Mount Everest is the tallest point on our entire planet; the Himalayan peak clocks in at a staggering 8,850 meters above sea level. Ever since 1922 – when the first group of British adventurers first attempted to reach the peak – Everest has been claiming lives at a far more rapid rate than those who actually reach the top and live to tell the tale. Since deemed possible, people have been lining up and paying top dollar to try their fate at reaching the top, solidifying the assent as natures most deadly obstacle course.
The Dead Sea, which lines the boarder between Israel and Jordan, is the lowest point on Earth. The baron wasteland of salt deposits has been recorded to be just shy of 1,400 ft below sea level. Conditions here are so extreme that even the critters of the local area avoid the resource-scarce desert. Just like Mount Everest, people have been making the trip to view and explore the Dead Sea, to feast their eyes on Earth’s frying pan.
Essentially, life is like the landscape around us. It is a range of peaks and valleys that one must navigate through, remembering to stay hopeful at the lows and humble at the highs. Recently however, I have found it troubling that lifes lows seem to outweigh the highs. Now no, by no means is this an invite to my pity-party next week where I’ll be serving Ben & Jerrys and drowning myself in red wine. Life’s fine…you’re not reading blog posts from a pessimist I swear! You are however, reading from someone who has recently found life’s pay-off to be consistently lower than the work we put it.
I have a midterm Friday. Study buddies and espresso shots aside, if you’re looking for me, just send a pigeon to the library. I don’t need to explain to any college student how real that struggle can be and how trying and tiring the process of preparing for these exams can be. Whether you’re the type of person who brings a sleeping bag and changes their mailing address when its time to hunker down for an exam or the person who watches the sunrise as they finish their last chapter of Econ notes, we’re all going to be in the same boat once all is said and done. The class after next we’re all going to be sitting and waiting eagerly…did all that work pay off?
Why is a 95 never as good as a 75 is bad? I am honestly asking. Take that analogy and expand it. Stretch it. Bend it. Change it. Apply it. Why do the opposite sides of the SAME coin seem to be incredibly uneven these days. Why?
Perhaps its preparation. The more you plan the more you expect things to go accordingly. Whether you’re studying for that exam, about to release your brand new app, or are mapping out your summer travel plans…the more you prepare the more you expect success. I guess thats why a 95 goes straight into your folder to never be seen again while the 75 makes you gain 10 pounds over three weeks as you contemplate your inadequacy in financial computations and moreover life itself.
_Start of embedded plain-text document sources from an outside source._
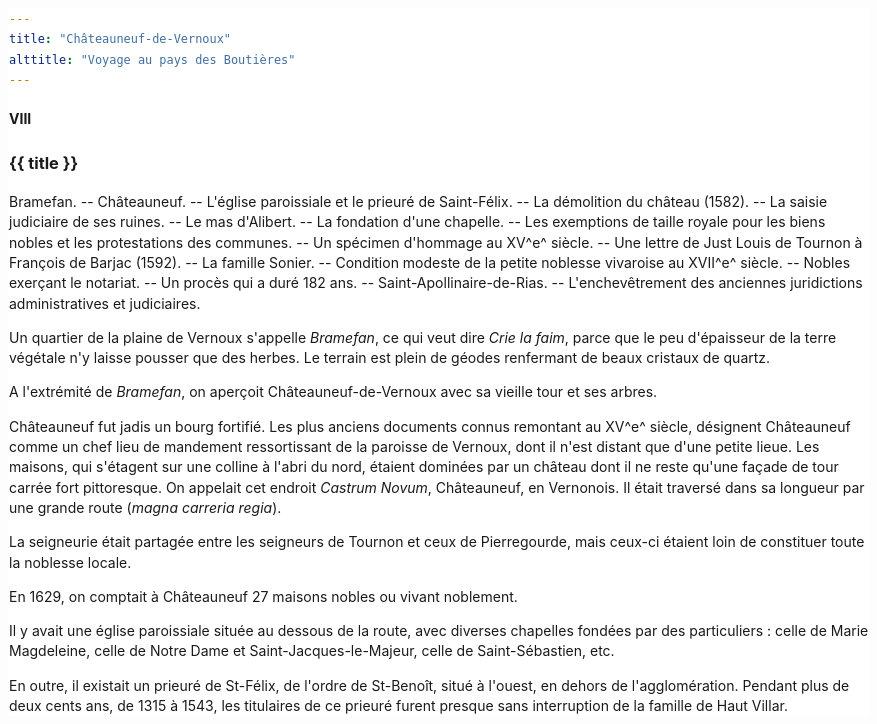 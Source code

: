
 ```yaml
---
title: "Châteauneuf-de-Vernoux"
alttitle: "Voyage au pays des Boutières"
---
```


#### VIII

### {{ title }}

<div class="tltr">

Bramefan. -- Châteauneuf. -- L'église paroissiale et le prieuré de Saint-Félix.
-- La démolition du château (1582). -- La saisie judiciaire de ses ruines. -- Le
mas d'Alibert. -- La fondation d'une chapelle. -- Les exemptions de taille
royale pour les biens nobles et les protestations des communes. -- Un spécimen
d'hommage au XV^e^ siècle. -- Une lettre de Just Louis de Tournon à François de
Barjac (1592). -- La famille Sonier. -- Condition modeste de la petite noblesse
vivaroise au XVII^e^ siècle. -- Nobles exerçant le notariat. -- Un procès qui a
duré 182 ans. -- Saint-Apollinaire-de-Rias. -- L'enchevêtrement des anciennes
juridictions administratives et judiciaires.

</div>

Un quartier de la plaine de Vernoux s'appelle _Bramefan_, ce qui veut dire _Crie
la faim_, parce que le peu d'épaisseur de la terre végétale n'y laisse pousser
que des herbes. Le terrain est plein de géodes renfermant de beaux cristaux de
quartz.

A l'extrémité de _Bramefan_, on aperçoit Châteauneuf-de-Vernoux avec sa vieille
tour et ses arbres.

Châteauneuf fut jadis un bourg fortifié. Les plus anciens documents connus
remontant au XV^e^ siècle, désignent Châteauneuf comme un chef lieu de mandement
ressortissant de la paroisse de Vernoux, dont il n'est distant que d'une petite
lieue. Les maisons, qui s'étagent sur une colline à l'abri du nord, étaient
dominées par un château dont il ne reste qu'une façade de tour carrée fort
pittoresque. On appelait cet endroit _Castrum Novum_, Châteauneuf, en Vernonois.
Il était traversé dans sa longueur par une grande route (_magna carreria
regia_).

La seigneurie était partagée entre les seigneurs de Tournon et ceux de
Pierregourde, mais ceux-ci étaient loin de constituer toute la noblesse locale.

En 1629, on comptait à Châteauneuf 27 maisons nobles ou vivant noblement.

Il y avait une église paroissiale située au dessous de la route, avec diverses
chapelles fondées par des particuliers : celle de Marie Magdeleine, celle de
Notre Dame et Saint-Jacques-le-Majeur, celle de Saint-Sébastien, etc.

En outre, il existait un prieuré de St-Félix, de l'ordre de St-Benoît, situé à
l'ouest, en dehors de l'agglomération. Pendant plus de deux cents ans, de 1315 à
1543, les titulaires de ce prieuré furent presque sans interruption de la
famille de Haut Villar.
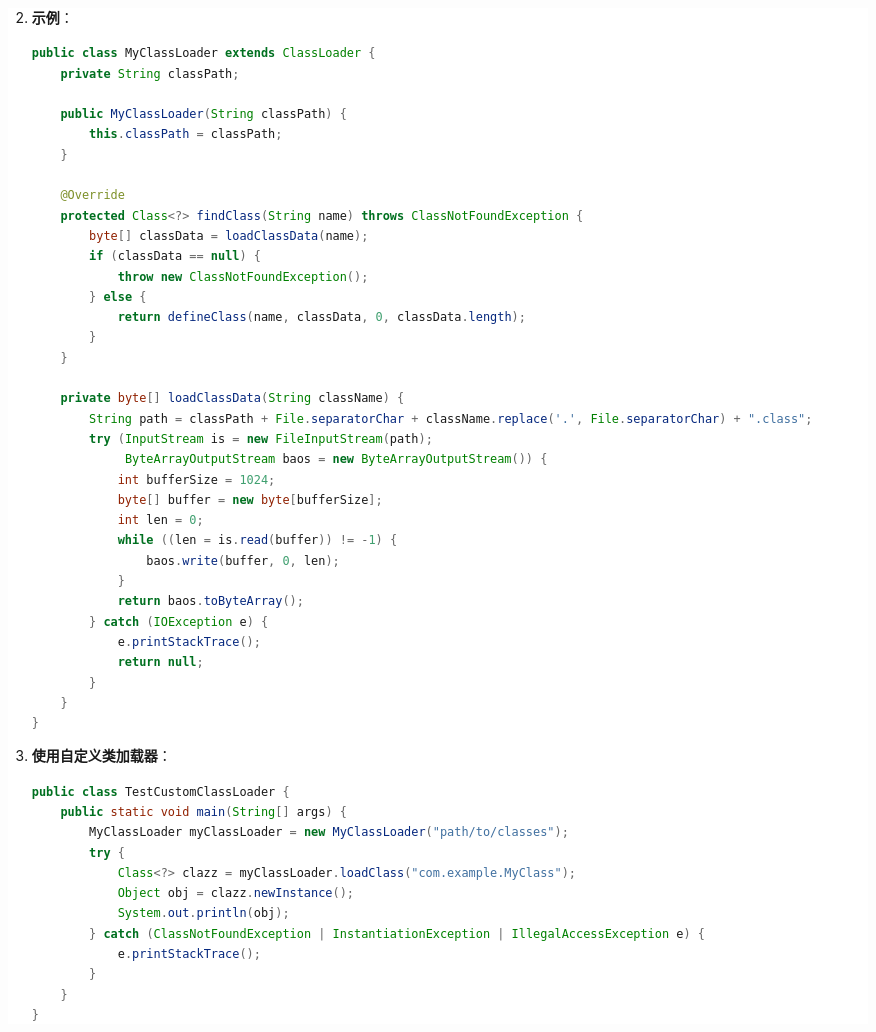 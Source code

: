 2. **示例**：
   ```java
   public class MyClassLoader extends ClassLoader {
       private String classPath;
   
       public MyClassLoader(String classPath) {
           this.classPath = classPath;
       }
   
       @Override
       protected Class<?> findClass(String name) throws ClassNotFoundException {
           byte[] classData = loadClassData(name);
           if (classData == null) {
               throw new ClassNotFoundException();
           } else {
               return defineClass(name, classData, 0, classData.length);
           }
       }
   
       private byte[] loadClassData(String className) {
           String path = classPath + File.separatorChar + className.replace('.', File.separatorChar) + ".class";
           try (InputStream is = new FileInputStream(path);
                ByteArrayOutputStream baos = new ByteArrayOutputStream()) {
               int bufferSize = 1024;
               byte[] buffer = new byte[bufferSize];
               int len = 0;
               while ((len = is.read(buffer)) != -1) {
                   baos.write(buffer, 0, len);
               }
               return baos.toByteArray();
           } catch (IOException e) {
               e.printStackTrace();
               return null;
           }
       }
   }
   ```

3. **使用自定义类加载器**：
   ```java
   public class TestCustomClassLoader {
       public static void main(String[] args) {
           MyClassLoader myClassLoader = new MyClassLoader("path/to/classes");
           try {
               Class<?> clazz = myClassLoader.loadClass("com.example.MyClass");
               Object obj = clazz.newInstance();
               System.out.println(obj);
           } catch (ClassNotFoundException | InstantiationException | IllegalAccessException e) {
               e.printStackTrace();
           }
       }
   }
   ```
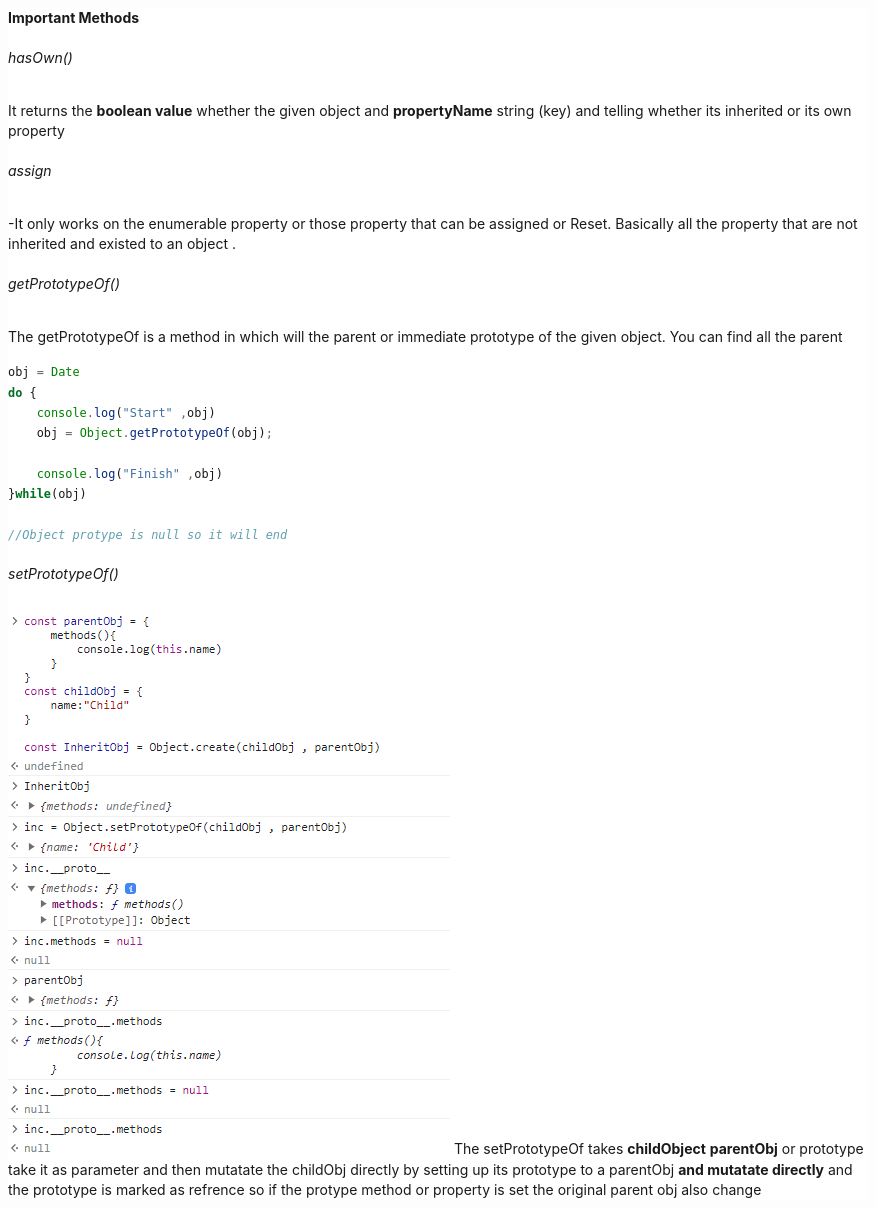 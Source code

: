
 ```js
```

#### Important Methods

###### hasOwn()
It returns the **boolean value** whether the given object and **propertyName** string (key) and telling whether its inherited or its own property


###### assign 

-It only works on the enumerable property or those property that can be assigned or Reset. Basically all the property that are not inherited and existed to an object .

###### getPrototypeOf()
The getPrototypeOf is a method in which will the parent or immediate prototype of the given object. You can find all the parent 

```js
obj = Date
do {
    console.log("Start" ,obj)
    obj = Object.getPrototypeOf(obj);
    
    console.log("Finish" ,obj)
}while(obj)

//Object protype is null so it will end
```
###### setPrototypeOf()
![SetProtype of](setPrototype.png "SetProtype of")
The setPrototypeOf takes **childObject** **parentObj** or prototype  take it as parameter and then mutatate the childObj directly by setting up its prototype to a parentObj **and mutatate directly** and the prototype is marked as refrence so if the protype method or property is set the original parent obj also change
Well if you ask me, thats bullshit. Why should preparation mitigate the joy we get from getting what we expected! And why is it that when the preparation has proven futile do we let it affect ourselves so so so much more than the satisfaction of a job well done.
I’d love to see Mt. Everest. The allure of standing somewhere in the world where not a soul is higher than you certainly has its thrills and I can only imagine the sense of pride a hicker feels when he takes that final step. I’ve also seen and swam in the Dead Sea and was perplexed by how derelict an area sunken so low can look and feel. Mt. Everst is a point however, plain and simple. With room for one, its simply a perch to overlook at the kingdom you have conquered. The Dead Sea is vast. Barron. Open. Opportune. The valleys in our lives is where we rebuild and re-establish. At the peaks we evaluate and enjoy. Without one there is no other and without the other, the one would never be so impressive. Just as the business school curves to a B and life is lived more on a plateau, the peaks and valleys will come. Lace up the shoes and make it to the other side.